DATA EXTRACT: Begin
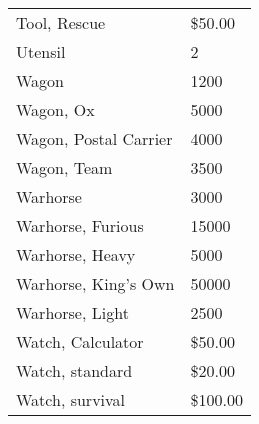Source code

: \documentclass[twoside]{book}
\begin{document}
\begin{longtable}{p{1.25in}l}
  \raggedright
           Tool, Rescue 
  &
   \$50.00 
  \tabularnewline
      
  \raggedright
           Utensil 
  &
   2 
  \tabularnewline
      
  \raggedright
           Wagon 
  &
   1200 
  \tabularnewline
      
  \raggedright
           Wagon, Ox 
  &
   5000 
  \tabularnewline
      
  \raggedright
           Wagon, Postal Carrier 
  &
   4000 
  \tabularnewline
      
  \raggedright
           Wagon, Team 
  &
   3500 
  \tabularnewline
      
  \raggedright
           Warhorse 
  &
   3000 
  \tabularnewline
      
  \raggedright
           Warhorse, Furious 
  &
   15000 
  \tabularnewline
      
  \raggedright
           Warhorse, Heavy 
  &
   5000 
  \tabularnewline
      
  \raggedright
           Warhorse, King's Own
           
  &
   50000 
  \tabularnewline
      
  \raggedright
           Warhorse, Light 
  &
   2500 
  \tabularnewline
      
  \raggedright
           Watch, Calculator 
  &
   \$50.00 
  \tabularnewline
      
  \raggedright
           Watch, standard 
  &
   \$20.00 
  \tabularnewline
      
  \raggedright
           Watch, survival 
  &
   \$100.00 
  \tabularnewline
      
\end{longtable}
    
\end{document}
DATA EXTRACT: End
DATA EXTRACT: Begin
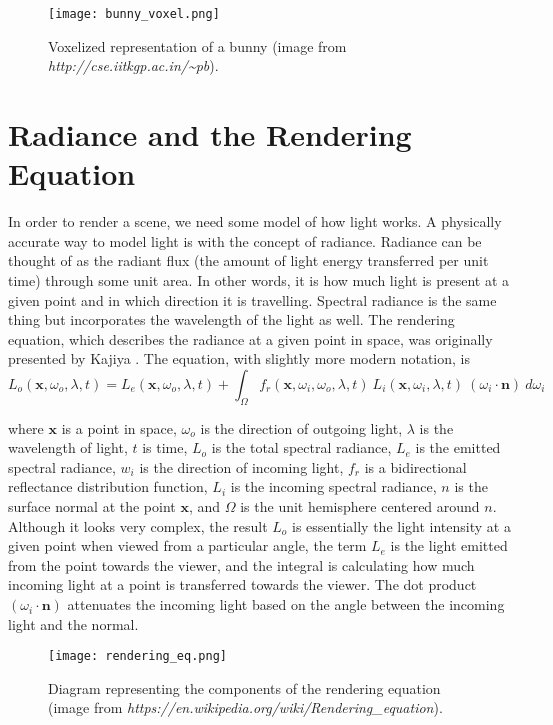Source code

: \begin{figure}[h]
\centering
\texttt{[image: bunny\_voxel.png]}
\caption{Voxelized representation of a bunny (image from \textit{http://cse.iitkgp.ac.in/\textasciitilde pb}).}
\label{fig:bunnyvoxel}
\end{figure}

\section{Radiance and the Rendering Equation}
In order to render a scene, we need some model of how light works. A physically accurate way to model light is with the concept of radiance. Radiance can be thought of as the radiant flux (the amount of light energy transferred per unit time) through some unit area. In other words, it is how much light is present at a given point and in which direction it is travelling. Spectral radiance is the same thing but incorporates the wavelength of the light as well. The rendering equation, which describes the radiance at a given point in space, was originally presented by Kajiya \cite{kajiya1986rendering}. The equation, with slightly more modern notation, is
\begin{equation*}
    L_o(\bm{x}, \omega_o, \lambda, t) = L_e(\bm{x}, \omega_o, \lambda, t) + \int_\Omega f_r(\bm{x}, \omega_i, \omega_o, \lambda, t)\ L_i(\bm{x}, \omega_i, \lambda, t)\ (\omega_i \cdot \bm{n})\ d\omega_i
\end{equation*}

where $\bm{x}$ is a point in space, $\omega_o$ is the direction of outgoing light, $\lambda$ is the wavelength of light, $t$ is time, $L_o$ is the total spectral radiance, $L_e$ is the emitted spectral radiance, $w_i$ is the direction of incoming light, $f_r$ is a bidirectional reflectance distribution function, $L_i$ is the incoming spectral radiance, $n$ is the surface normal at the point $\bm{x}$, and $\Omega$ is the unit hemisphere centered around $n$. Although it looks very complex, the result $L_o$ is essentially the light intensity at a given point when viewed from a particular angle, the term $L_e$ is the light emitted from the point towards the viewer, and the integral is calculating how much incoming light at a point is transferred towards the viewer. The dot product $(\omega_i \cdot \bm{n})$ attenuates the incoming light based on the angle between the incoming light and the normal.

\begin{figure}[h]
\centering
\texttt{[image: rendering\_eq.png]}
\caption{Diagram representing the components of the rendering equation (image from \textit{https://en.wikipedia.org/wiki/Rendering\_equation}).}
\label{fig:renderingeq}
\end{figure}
DATA EXTRACT: End
| REQUIRED ACTION |
In the lines above, find each one with "caption" and list it.

| SOLUTION TO THE PROBLEM |
\caption{Voxelized representation of a bunny (image from \textit{http://cse.iitkgp.ac.in/\textasciitilde pb}).}
\caption{Diagram representing the components of the rendering equation (image from \textit{https://en.wikipedia.org/wiki/Rendering\_equation}).}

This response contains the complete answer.